Total Intake in Tonnes 26,844.53 Total Sales in Tonnes 25.186.02 Tonnes to Landfill 1,486.86 Shrinkage 171.65 Total 26,844.53 The most important product was RDF, RDF production costs are minimal as the production is automatic. Whilst the business was intrinsically profitable, however, the environmental (RDF) was causing the losses.

The distribution was costing £350 per tonne, with revenue of £250 per tonne. The business was instructing brokers who were selling into the EU where there was and still is a high demand for RDF for producing electricity and home heating. The solution to this was to obtain contracts with local Cement producers.
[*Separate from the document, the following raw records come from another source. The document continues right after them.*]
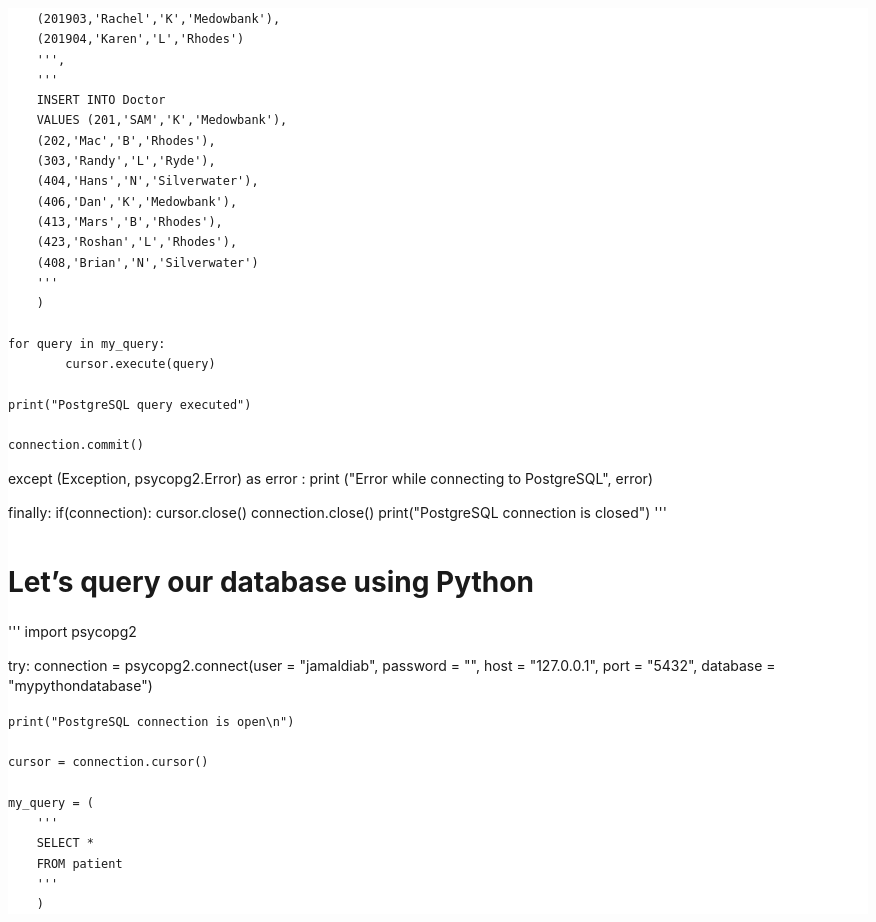         (201903,'Rachel','K','Medowbank'),
        (201904,'Karen','L','Rhodes')
        ''',
        '''
        INSERT INTO Doctor
        VALUES (201,'SAM','K','Medowbank'),
        (202,'Mac','B','Rhodes'),
        (303,'Randy','L','Ryde'),
        (404,'Hans','N','Silverwater'),
        (406,'Dan','K','Medowbank'),
        (413,'Mars','B','Rhodes'),
        (423,'Roshan','L','Rhodes'),
        (408,'Brian','N','Silverwater')
        '''    
        )

    for query in my_query:
            cursor.execute(query)
    
    print("PostgreSQL query executed")

    connection.commit()

except (Exception, psycopg2.Error) as error :
    print ("Error while connecting to PostgreSQL", error)

finally:
    if(connection):
        cursor.close()
        connection.close()
        print("PostgreSQL connection is closed")
'''

# Let’s query our database using Python

'''
import psycopg2

try:
    connection = psycopg2.connect(user = "jamaldiab",
                                  password = "<password>",
                                  host = "127.0.0.1",
                                  port = "5432",
                                  database = "mypythondatabase")

    print("PostgreSQL connection is open\n")

    cursor = connection.cursor()
    
    my_query = (
        '''
        SELECT *
        FROM patient
        '''   
        )
    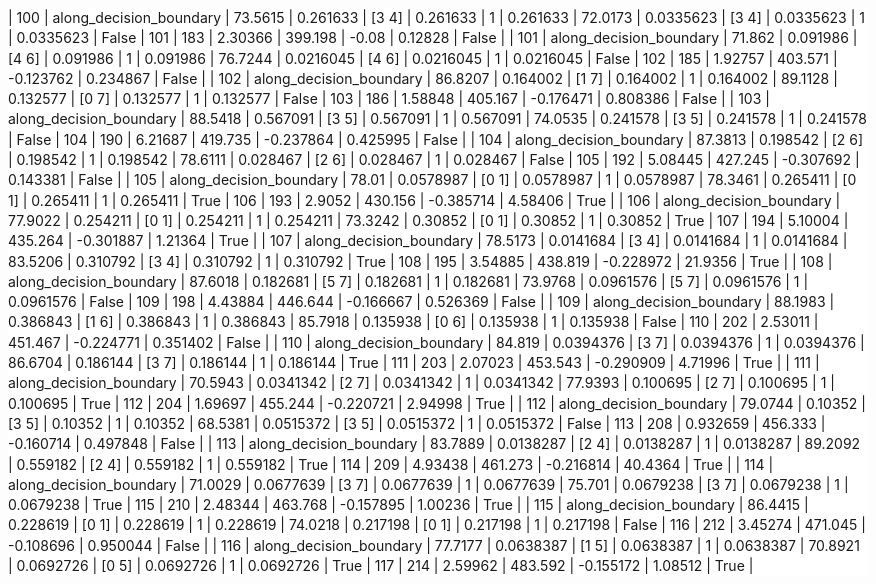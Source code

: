 | 100 | along_decision_boundary |     73.5615 | 0.261633    | [3 4]    |   0.261633    |      1 | 0.261633    |      72.0173 | 0.0335623   | [3 4]     |    0.0335623   |       1 | 0.0335623   | False     |    101 |             183 |                2.30366  |              399.198   | -0.08       |     0.12828     | False           |
| 101 | along_decision_boundary |     71.862  | 0.091986    | [4 6]    |   0.091986    |      1 | 0.091986    |      76.7244 | 0.0216045   | [4 6]     |    0.0216045   |       1 | 0.0216045   | False     |    102 |             185 |                1.92757  |              403.571   | -0.123762   |     0.234867    | False           |
| 102 | along_decision_boundary |     86.8207 | 0.164002    | [1 7]    |   0.164002    |      1 | 0.164002    |      89.1128 | 0.132577    | [0 7]     |    0.132577    |       1 | 0.132577    | False     |    103 |             186 |                1.58848  |              405.167   | -0.176471   |     0.808386    | False           |
| 103 | along_decision_boundary |     88.5418 | 0.567091    | [3 5]    |   0.567091    |      1 | 0.567091    |      74.0535 | 0.241578    | [3 5]     |    0.241578    |       1 | 0.241578    | False     |    104 |             190 |                6.21687  |              419.735   | -0.237864   |     0.425995    | False           |
| 104 | along_decision_boundary |     87.3813 | 0.198542    | [2 6]    |   0.198542    |      1 | 0.198542    |      78.6111 | 0.028467    | [2 6]     |    0.028467    |       1 | 0.028467    | False     |    105 |             192 |                5.08445  |              427.245   | -0.307692   |     0.143381    | False           |
| 105 | along_decision_boundary |     78.01   | 0.0578987   | [0 1]    |   0.0578987   |      1 | 0.0578987   |      78.3461 | 0.265411    | [0 1]     |    0.265411    |       1 | 0.265411    | True      |    106 |             193 |                2.9052   |              430.156   | -0.385714   |     4.58406     | True            |
| 106 | along_decision_boundary |     77.9022 | 0.254211    | [0 1]    |   0.254211    |      1 | 0.254211    |      73.3242 | 0.30852     | [0 1]     |    0.30852     |       1 | 0.30852     | True      |    107 |             194 |                5.10004  |              435.264   | -0.301887   |     1.21364     | True            |
| 107 | along_decision_boundary |     78.5173 | 0.0141684   | [3 4]    |   0.0141684   |      1 | 0.0141684   |      83.5206 | 0.310792    | [3 4]     |    0.310792    |       1 | 0.310792    | True      |    108 |             195 |                3.54885  |              438.819   | -0.228972   |    21.9356      | True            |
| 108 | along_decision_boundary |     87.6018 | 0.182681    | [5 7]    |   0.182681    |      1 | 0.182681    |      73.9768 | 0.0961576   | [5 7]     |    0.0961576   |       1 | 0.0961576   | False     |    109 |             198 |                4.43884  |              446.644   | -0.166667   |     0.526369    | False           |
| 109 | along_decision_boundary |     88.1983 | 0.386843    | [1 6]    |   0.386843    |      1 | 0.386843    |      85.7918 | 0.135938    | [0 6]     |    0.135938    |       1 | 0.135938    | False     |    110 |             202 |                2.53011  |              451.467   | -0.224771   |     0.351402    | False           |
| 110 | along_decision_boundary |     84.819  | 0.0394376   | [3 7]    |   0.0394376   |      1 | 0.0394376   |      86.6704 | 0.186144    | [3 7]     |    0.186144    |       1 | 0.186144    | True      |    111 |             203 |                2.07023  |              453.543   | -0.290909   |     4.71996     | True            |
| 111 | along_decision_boundary |     70.5943 | 0.0341342   | [2 7]    |   0.0341342   |      1 | 0.0341342   |      77.9393 | 0.100695    | [2 7]     |    0.100695    |       1 | 0.100695    | True      |    112 |             204 |                1.69697  |              455.244   | -0.220721   |     2.94998     | True            |
| 112 | along_decision_boundary |     79.0744 | 0.10352     | [3 5]    |   0.10352     |      1 | 0.10352     |      68.5381 | 0.0515372   | [3 5]     |    0.0515372   |       1 | 0.0515372   | False     |    113 |             208 |                0.932659 |              456.333   | -0.160714   |     0.497848    | False           |
| 113 | along_decision_boundary |     83.7889 | 0.0138287   | [2 4]    |   0.0138287   |      1 | 0.0138287   |      89.2092 | 0.559182    | [2 4]     |    0.559182    |       1 | 0.559182    | True      |    114 |             209 |                4.93438  |              461.273   | -0.216814   |    40.4364      | True            |
| 114 | along_decision_boundary |     71.0029 | 0.0677639   | [3 7]    |   0.0677639   |      1 | 0.0677639   |      75.701  | 0.0679238   | [3 7]     |    0.0679238   |       1 | 0.0679238   | True      |    115 |             210 |                2.48344  |              463.768   | -0.157895   |     1.00236     | True            |
| 115 | along_decision_boundary |     86.4415 | 0.228619    | [0 1]    |   0.228619    |      1 | 0.228619    |      74.0218 | 0.217198    | [0 1]     |    0.217198    |       1 | 0.217198    | False     |    116 |             212 |                3.45274  |              471.045   | -0.108696   |     0.950044    | False           |
| 116 | along_decision_boundary |     77.7177 | 0.0638387   | [1 5]    |   0.0638387   |      1 | 0.0638387   |      70.8921 | 0.0692726   | [0 5]     |    0.0692726   |       1 | 0.0692726   | True      |    117 |             214 |                2.59962  |              483.592   | -0.155172   |     1.08512     | True            |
High-quality RDF has a high calorific value which burns to fine grey ash when burning lime for Cement production and is mixed with the cement so there is no waste. The selling price was much lower and the cement manufacturers collected the RDF, eliminating the delivery costs. Resulting in profits, previously making the RDF losses, asbestos processing is a highly complex task and producing losses.

There are severe rules and regulations on the removal and disposal of asbestos. The business was sending the asbestos to land fil in specialised wrappings, which were Government inspected before being buried. The cost of landfill for Asbestos was approaching £1000 per tonne and increasing. Asbestos starts out as a rock that is crushed to fine dust and then processed into sheets.

The asbestos fibre has two hooks which make it very dangerous, the body counteracts this by wrapping tissues around the fibre which eventually causes asbestosis in the lungs, there is no known treatment. Asbestos is a natural rock, and the asbestos sheets can be returned to their natural state by heating to about 1,500 degrees C, with the liquid being poured into moulds to produce garden features or just returned to the desserts and the sea.

There was a company in the west midlands of the UK that specialised in reconverting asbestos to its natural state to produce garden furniture and objects. The deal with them was to transport the asbestos to them for a nominal cost. This substantially reduced the costs and increased the EBITDA, by eliminating landfill costs. The strength of these actions, the owner was able to dispose of the Recycling centre for £26 million and the surplus land for £7.5 million.




The owner was a classic car enthusiast, owning 2 Gullwing Mercedes, 16 Ferraris, and other marques. This enabled him to follow his passion. He was very passionate about becoming a classic car dealer.